*** DATA FOR ANALYSIS Section Begins ***

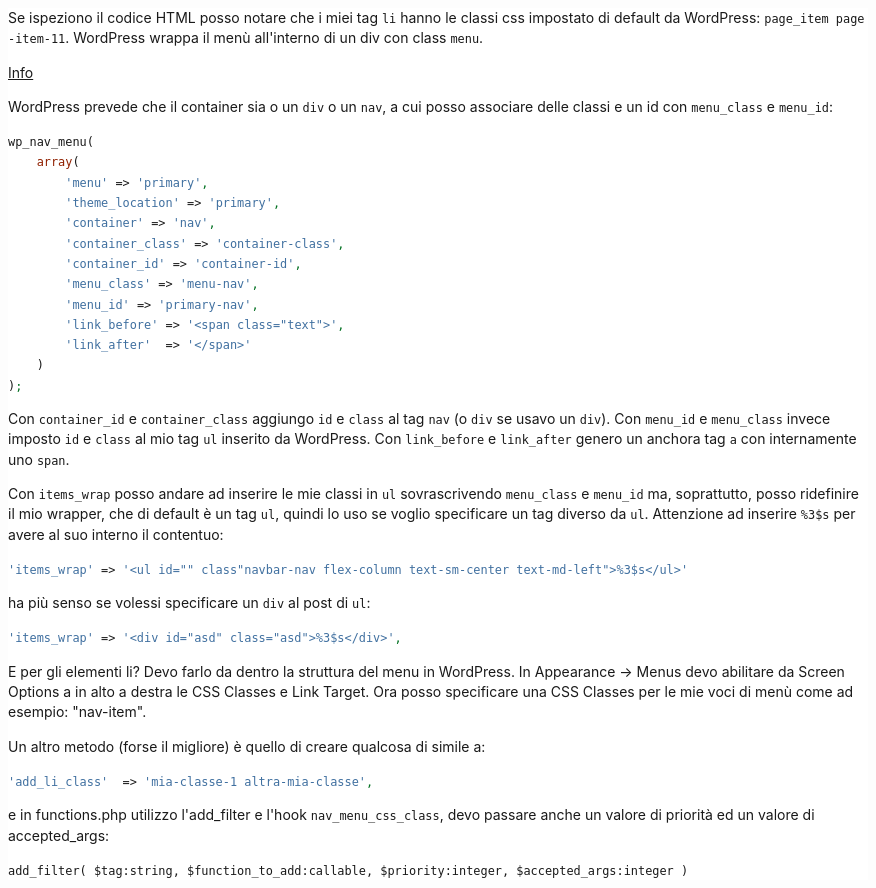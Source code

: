 Se ispeziono il codice HTML posso notare che i miei tag `li` hanno le classi css impostato di default da WordPress: `page_item page-item-11`. WordPress wrappa il menù all'interno di un div con class `menu`.

[Info](https://developer.wordpress.org/reference/functions/wp_nav_menu/)

WordPress prevede che il container sia o un `div` o un `nav`, a cui posso associare delle classi e un id con `menu_class` e `menu_id`:

```php
wp_nav_menu(
    array(
        'menu' => 'primary',
        'theme_location' => 'primary',
        'container' => 'nav',
        'container_class' => 'container-class',
        'container_id' => 'container-id',
        'menu_class' => 'menu-nav',
        'menu_id' => 'primary-nav',
        'link_before' => '<span class="text">',
        'link_after'  => '</span>'
    )
);
```

Con `container_id` e `container_class` aggiungo `id` e `class` al tag `nav` (o `div` se usavo un `div`).
Con `menu_id` e `menu_class` invece imposto `id` e `class` al mio tag `ul` inserito da WordPress.
Con `link_before` e `link_after` genero un anchora tag `a` con internamente uno `span`.

Con `items_wrap` posso andare ad inserire le mie classi in `ul` sovrascrivendo `menu_class` e `menu_id` ma, soprattutto, posso ridefinire il mio wrapper, che di default è un tag `ul`, quindi lo uso se voglio specificare un tag diverso da `ul`. Attenzione ad inserire `%3$s` per avere al suo interno il contentuo:

```php
'items_wrap' => '<ul id="" class"navbar-nav flex-column text-sm-center text-md-left">%3$s</ul>'
```

ha più senso se volessi specificare un `div` al post di `ul`:

```php
'items_wrap' => '<div id="asd" class="asd">%3$s</div>',
```

E per gli elementi li? Devo farlo da dentro la struttura del menu in WordPress. In Appearance -> Menus devo abilitare da Screen Options a in alto a destra le CSS Classes e Link Target. Ora posso specificare una CSS Classes per le mie voci di menù come ad esempio: "nav-item".

Un altro metodo (forse il migliore) è quello di creare qualcosa di simile a:

```php
'add_li_class'  => 'mia-classe-1 altra-mia-classe',
```

e in functions.php utilizzo l'add_filter e l'hook `nav_menu_css_class`, devo passare anche un valore di priorità ed un valore di accepted_args:

```
add_filter( $tag:string, $function_to_add:callable, $priority:integer, $accepted_args:integer )
```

*** DATA FOR ANALYSIS Section Ends ***

YOUR TASK
Find and copy each line above holding "text".

SOLVED EXERCISE
        'link_before' => '<span class="text">',
'items_wrap' => '<ul id="" class"navbar-nav flex-column text-sm-center text-md-left">%3$s</ul>'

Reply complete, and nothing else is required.